Congrats to A. J. Jacobs for the article ”Citizen Cain.” What could have been a hostile interview was a good combination of the fans’ right to know versus Mr. Cain’s right of privacy. Surely one issue worth collecting. End of story.
I noticed a small error in your ”Citizen Cain” story. Dean Cain set an NCAA Division I-AA record for most pass interceptions in a single season (12 in 1987), but it was not an overall NCAA record. Al Worley of the University of Washington picked off 14 in 1968 for the Division I-A and overall record.
New York City
Antonio Banderas, David Duchovny, George Clooney, and now Dean Cain all on your cover. Is EW a teen-heartthrob magazine or has the staff been taken over by a bunch of 11-year-old girls? If I wanted to hear about Cain’s workout plan or his love life, I’d watch Hard Copy.

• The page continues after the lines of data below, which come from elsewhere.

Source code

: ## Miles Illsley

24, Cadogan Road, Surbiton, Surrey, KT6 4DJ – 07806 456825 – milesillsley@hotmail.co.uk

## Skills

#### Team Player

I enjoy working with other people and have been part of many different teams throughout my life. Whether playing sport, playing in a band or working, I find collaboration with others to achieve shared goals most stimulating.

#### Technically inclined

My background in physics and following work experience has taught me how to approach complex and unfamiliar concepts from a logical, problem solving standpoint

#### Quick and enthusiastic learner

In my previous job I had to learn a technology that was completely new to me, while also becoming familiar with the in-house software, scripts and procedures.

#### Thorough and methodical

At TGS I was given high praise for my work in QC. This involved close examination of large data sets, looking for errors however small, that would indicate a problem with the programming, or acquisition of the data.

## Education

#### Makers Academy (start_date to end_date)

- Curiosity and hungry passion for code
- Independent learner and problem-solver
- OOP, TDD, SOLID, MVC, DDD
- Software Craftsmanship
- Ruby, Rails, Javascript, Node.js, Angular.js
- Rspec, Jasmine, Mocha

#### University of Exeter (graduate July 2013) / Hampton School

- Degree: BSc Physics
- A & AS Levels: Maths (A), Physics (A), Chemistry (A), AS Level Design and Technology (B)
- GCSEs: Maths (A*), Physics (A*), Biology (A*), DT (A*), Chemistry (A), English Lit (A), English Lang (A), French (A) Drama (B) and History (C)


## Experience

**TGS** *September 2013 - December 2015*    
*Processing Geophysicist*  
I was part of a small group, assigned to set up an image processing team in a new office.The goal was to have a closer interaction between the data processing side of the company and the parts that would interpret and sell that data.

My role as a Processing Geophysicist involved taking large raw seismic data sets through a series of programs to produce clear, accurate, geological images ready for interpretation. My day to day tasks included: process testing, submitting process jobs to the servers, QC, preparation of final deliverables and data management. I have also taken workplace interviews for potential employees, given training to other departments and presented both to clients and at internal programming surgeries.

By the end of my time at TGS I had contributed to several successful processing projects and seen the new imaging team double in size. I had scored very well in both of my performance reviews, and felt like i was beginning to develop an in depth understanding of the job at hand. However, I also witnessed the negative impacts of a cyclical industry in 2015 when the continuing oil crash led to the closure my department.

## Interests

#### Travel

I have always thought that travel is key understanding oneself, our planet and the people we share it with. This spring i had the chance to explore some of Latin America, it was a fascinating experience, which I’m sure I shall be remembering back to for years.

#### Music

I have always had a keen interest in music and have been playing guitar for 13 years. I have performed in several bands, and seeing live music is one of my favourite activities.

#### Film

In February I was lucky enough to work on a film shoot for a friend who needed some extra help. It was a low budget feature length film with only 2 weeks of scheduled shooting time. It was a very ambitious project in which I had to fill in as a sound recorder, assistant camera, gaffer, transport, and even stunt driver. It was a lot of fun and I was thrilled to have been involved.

I must point out a glaring omission in your article ”National Endowment of the Smarts.” None of the actors you chose have the ”pinup beauty” of Paul Gross, Due South‘s Mountie.
Linda K. Butler
A GRADE-A BEEF
When I heard the Academy Award nominations and saw that Nixon had been shut out, I remembered that you had dubbed it Movie of the Year and given it an A rating. Now it’s official: ENTERTAINMENT WEEKLY’s is the only opinion worth listening to. Good job.
A million thanks to Ken Tucker’s article on Homicide. If one person really deserves praise, it’s Barry Levinson, who should get an award for his integrity to set and film a TV drama in a city other than New York, Chicago, or Los Angeles.
CORRECTION: We incorrectly included The Carpetbaggers in our 1972 Time Capsule (Encore); it was first released in 1964.